Despite having a huge significance for the Indian growth story, the education sector’s response somehow got sidelined or perhaps not given a proper heed to.
Be it students, academicians or powers that be in various academic institutions, a big section of them appears to be unanimous in stating that the move’s overall effect on education has been positive.

Effects of Demonetisation on Schools
Advantages:
Wide Scope for Poor Students:
Demonetisation will create a level-playing field for aspiring and deserving students, who are unable to pay capitation fee, which has been widely prevalent in the private education system.
Respite from Capitation Fee: The government’s demonetisation is likely to give a big relief from the monetary harassment done in the names of capitation fees.

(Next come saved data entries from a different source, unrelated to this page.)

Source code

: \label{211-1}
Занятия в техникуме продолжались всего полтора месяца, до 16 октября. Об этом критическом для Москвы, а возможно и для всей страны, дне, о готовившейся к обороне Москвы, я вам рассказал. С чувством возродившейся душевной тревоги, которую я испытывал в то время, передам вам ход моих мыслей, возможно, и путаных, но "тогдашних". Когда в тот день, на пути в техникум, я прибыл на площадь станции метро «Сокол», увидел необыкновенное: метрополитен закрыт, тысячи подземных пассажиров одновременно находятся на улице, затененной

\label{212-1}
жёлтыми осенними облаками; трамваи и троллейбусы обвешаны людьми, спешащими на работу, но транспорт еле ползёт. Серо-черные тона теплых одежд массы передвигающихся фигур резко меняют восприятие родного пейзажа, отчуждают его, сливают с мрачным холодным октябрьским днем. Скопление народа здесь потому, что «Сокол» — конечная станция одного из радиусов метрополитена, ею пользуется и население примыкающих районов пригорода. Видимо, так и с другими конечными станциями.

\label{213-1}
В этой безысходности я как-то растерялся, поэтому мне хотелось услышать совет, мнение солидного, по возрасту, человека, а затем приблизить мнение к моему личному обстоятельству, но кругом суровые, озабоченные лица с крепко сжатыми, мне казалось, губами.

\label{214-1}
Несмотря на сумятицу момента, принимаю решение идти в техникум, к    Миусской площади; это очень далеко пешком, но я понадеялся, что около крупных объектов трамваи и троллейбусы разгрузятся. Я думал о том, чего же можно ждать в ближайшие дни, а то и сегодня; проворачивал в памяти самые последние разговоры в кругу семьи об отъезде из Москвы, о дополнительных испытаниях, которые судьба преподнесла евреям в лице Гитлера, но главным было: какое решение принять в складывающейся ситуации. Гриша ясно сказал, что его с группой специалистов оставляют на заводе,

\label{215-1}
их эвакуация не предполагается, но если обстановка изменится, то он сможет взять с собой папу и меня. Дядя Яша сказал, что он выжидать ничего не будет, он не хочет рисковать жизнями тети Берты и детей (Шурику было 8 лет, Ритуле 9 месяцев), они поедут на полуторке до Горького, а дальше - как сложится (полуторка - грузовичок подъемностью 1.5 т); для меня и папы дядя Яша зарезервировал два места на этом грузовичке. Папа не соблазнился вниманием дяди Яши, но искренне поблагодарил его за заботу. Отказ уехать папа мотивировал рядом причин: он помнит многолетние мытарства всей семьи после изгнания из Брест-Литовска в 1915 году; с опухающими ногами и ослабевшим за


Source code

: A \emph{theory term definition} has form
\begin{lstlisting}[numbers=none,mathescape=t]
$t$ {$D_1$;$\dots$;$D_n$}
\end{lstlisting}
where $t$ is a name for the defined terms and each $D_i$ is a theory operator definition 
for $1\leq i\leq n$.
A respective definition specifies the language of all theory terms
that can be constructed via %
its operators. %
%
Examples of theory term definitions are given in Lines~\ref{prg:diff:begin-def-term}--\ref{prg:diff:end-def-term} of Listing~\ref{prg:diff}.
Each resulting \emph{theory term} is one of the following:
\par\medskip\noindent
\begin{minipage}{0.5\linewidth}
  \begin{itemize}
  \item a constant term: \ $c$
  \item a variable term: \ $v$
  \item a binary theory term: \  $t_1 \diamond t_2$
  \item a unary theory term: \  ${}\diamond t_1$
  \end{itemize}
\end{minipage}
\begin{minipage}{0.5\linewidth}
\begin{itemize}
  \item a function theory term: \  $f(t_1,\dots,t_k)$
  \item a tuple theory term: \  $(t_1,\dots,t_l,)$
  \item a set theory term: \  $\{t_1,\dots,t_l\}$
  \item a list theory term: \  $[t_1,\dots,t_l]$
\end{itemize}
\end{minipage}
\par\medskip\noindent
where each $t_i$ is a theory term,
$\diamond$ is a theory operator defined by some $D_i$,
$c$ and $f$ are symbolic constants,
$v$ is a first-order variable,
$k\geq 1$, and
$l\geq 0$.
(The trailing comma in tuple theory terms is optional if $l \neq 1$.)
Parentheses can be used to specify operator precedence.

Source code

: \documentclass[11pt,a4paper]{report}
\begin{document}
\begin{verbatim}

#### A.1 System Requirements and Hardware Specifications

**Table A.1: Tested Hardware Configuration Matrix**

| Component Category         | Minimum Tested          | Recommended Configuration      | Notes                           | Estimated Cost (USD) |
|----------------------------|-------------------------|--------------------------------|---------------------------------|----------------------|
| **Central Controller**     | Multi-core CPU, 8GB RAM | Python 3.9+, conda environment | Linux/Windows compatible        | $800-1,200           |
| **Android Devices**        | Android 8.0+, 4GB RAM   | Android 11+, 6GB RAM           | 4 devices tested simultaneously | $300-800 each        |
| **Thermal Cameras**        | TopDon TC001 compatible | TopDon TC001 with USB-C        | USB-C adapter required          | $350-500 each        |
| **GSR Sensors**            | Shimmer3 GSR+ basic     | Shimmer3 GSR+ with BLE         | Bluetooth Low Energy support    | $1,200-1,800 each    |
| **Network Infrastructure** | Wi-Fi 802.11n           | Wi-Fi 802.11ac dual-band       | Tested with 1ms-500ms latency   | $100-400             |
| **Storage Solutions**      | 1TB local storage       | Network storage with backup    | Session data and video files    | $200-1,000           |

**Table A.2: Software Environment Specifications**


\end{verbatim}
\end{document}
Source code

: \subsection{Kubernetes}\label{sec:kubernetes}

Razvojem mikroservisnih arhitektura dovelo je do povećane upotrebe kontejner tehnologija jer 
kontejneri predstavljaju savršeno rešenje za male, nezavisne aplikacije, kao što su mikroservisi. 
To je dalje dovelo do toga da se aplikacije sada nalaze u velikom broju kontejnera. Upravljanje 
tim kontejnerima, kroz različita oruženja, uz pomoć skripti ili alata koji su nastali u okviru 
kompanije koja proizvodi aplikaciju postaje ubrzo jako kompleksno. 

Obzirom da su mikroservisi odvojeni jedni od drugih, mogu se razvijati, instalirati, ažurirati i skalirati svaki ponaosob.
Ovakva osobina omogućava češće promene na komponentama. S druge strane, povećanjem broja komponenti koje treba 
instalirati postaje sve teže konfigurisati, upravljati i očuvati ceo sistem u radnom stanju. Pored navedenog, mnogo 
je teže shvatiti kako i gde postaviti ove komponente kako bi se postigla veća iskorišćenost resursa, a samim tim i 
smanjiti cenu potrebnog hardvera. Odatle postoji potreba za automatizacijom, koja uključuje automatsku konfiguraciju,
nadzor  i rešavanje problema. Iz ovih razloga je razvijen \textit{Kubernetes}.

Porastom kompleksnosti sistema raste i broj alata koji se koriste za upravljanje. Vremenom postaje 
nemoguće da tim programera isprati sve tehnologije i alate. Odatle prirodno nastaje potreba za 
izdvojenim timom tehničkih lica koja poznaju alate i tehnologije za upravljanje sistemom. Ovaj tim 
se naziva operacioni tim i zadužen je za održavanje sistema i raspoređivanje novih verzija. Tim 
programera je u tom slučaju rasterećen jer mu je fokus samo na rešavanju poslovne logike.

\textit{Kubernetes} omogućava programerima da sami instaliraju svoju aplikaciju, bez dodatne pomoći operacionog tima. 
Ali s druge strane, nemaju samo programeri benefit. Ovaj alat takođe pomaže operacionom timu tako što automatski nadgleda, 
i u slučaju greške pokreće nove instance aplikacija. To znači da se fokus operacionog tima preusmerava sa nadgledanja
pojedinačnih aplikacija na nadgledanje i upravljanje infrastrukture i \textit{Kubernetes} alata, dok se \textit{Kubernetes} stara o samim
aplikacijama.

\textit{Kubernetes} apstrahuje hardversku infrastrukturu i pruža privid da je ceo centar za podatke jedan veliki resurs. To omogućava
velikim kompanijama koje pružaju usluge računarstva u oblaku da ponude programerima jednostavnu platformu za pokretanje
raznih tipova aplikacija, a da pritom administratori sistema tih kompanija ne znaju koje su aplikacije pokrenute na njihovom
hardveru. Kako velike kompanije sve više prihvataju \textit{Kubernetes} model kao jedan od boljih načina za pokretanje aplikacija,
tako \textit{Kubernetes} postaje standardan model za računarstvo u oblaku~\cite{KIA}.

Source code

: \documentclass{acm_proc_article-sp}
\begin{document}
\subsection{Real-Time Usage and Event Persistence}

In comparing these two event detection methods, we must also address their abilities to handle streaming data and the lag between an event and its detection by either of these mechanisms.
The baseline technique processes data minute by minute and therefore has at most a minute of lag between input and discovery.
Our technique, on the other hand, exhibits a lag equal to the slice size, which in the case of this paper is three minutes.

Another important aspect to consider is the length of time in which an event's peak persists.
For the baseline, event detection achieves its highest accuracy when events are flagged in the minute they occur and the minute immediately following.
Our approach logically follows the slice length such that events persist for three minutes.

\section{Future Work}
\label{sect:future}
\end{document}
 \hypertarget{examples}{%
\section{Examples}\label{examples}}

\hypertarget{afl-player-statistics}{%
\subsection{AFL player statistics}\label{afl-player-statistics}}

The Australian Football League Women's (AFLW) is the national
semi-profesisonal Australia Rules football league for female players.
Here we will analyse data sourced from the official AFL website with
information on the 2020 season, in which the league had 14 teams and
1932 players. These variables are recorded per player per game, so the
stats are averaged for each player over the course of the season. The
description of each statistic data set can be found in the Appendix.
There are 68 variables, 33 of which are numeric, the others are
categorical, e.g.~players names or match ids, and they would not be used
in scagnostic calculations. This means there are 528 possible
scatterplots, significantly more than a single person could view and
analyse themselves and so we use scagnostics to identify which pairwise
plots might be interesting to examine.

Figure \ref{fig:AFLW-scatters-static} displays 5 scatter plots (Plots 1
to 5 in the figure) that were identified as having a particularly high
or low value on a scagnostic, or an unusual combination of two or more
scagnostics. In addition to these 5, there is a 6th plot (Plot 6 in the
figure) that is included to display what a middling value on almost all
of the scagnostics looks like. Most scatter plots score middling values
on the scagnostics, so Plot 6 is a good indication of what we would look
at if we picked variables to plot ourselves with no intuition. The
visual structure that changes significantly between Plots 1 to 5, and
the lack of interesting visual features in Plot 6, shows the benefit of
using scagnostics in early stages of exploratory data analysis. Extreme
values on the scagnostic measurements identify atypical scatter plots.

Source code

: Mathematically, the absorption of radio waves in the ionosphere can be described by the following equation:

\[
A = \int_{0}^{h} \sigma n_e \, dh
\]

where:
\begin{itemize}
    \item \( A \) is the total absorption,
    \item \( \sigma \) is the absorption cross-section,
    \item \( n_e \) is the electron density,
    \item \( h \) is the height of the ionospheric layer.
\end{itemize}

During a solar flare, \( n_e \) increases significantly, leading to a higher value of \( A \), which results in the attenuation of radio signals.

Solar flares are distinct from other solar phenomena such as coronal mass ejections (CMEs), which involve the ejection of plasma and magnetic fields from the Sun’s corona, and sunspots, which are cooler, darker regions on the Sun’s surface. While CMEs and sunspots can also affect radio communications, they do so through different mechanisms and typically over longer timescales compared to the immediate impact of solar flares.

This is actually the money paid to educational institutes to cover up for the academic underperformance of students who wish to seek admission based on capitation fee. Described as “donation”, sometimes its amount is more than 100% of the usual fee.
Speaking on demonetisation and its ablity to curb capitation fee, Vaishali Parikh, Headmistress –Anand Niketan, Bhadaj Campus, said, “Demonetisation can change the course of expensive education which can be made more affordable devoid of the capitation fee. The seats in the so-called management quota will not be up for sale by the institutions instead they will be in the hands of meritorious students.”
A Curb on Black Money: The amount of unaccounted wealth with many such parents is likely to considerably reduce, resulting in increased opportunities for those students who are capable, but previously used to edged out by capitationfee-paying students.
Getting Closer to Digitisation: With demonetisation the usage of various e-payment gateways like online debit/credit card transactions, e-wallets and mobile banking has registered an enormous rise. It has opened a whole new way of making payments required for educational institutions. E-books, paying fees online, buying and sharing digital projects will see a definite rise post-demonetisation.
Talking about the impact of demonetisation on educational institutions, Kiranjit Singh Pannu, Principal, Tapti Valley International School, said, “Demonetisation, although sudden, it has given a great boost to the schools. Because of this initiative schools from now on will get digitally enhanced and cashless.”

Disadvantages:
Poor Internet-connectivity areas may face problems
Nearly 20 per cent Indians have access to the internet. While, a mere 14 per cent Indians can access internet occassionally through their mobile phones, according to Pew Research Centre, an American research Organisation.
Explaining the issue of poor Internet-connectivity and its impact on demoentisation, Joseph Thomas, Chairman, Mount Litera Zee School, Mysore, said: “Schools in cities may not have a big problem adjusting to demonetisation, as parents are educated and tech savvy. But it may be a hassle for institutions in rural areas where more awareness and training is required. We don’t anticipate any big difference or change as people are adapting to the reality.”Demonetisation May Raise Cyber Threats In a recent

Demonetisation May Raise Cyber Threats
In a recent cyber attack of unprecedented scale, safety of over 32 lakh debit cards was compromised in October, the culprit being a malware. It was reportedly the biggest data breach in the Indian banking history.
According to the India Risk Survey-2016 conducted by Pinkerton and FICCI, the information and cyber insecurity has been listed as the second biggest threat to businesses in India for two consecutive years.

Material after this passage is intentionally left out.